## Exercise prompt
For this exercise, reproduce the entries below exactly, but only from the line containing "your **glob** folder." through the line containing "It is the equivalent", both included.

## Data

·····

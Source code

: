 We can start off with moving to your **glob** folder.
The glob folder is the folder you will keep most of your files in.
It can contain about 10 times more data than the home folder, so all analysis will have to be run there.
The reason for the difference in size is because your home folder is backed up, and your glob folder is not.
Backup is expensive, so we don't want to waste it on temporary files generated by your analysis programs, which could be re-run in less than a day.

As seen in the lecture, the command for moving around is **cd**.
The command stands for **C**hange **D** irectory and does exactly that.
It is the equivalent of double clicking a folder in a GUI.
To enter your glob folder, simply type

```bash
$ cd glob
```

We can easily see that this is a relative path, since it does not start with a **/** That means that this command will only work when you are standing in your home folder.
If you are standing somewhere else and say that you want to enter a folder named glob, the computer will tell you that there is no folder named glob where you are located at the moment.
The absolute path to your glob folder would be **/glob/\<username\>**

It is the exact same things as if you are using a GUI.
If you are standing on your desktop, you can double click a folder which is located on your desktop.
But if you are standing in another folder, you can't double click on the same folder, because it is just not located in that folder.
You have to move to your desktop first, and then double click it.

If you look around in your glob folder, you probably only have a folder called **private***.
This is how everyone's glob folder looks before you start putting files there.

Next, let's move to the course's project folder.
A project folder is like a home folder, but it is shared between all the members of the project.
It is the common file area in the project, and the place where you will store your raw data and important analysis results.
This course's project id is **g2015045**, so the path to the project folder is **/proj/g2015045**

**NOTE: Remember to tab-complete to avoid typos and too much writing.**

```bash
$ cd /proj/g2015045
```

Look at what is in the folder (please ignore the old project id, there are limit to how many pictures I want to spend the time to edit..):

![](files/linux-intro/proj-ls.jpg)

·····

## Expected answer
: We can start off with moving to your **glob** folder.
The glob folder is the folder you will keep most of your files in.
It can contain about 10 times more data than the home folder, so all analysis will have to be run there.
The reason for the difference in size is because your home folder is backed up, and your glob folder is not.
Backup is expensive, so we don't want to waste it on temporary files generated by your analysis programs, which could be re-run in less than a day.

As seen in the lecture, the command for moving around is **cd**.
The command stands for **C**hange **D** irectory and does exactly that.
It is the equivalent of double clicking a folder in a GUI.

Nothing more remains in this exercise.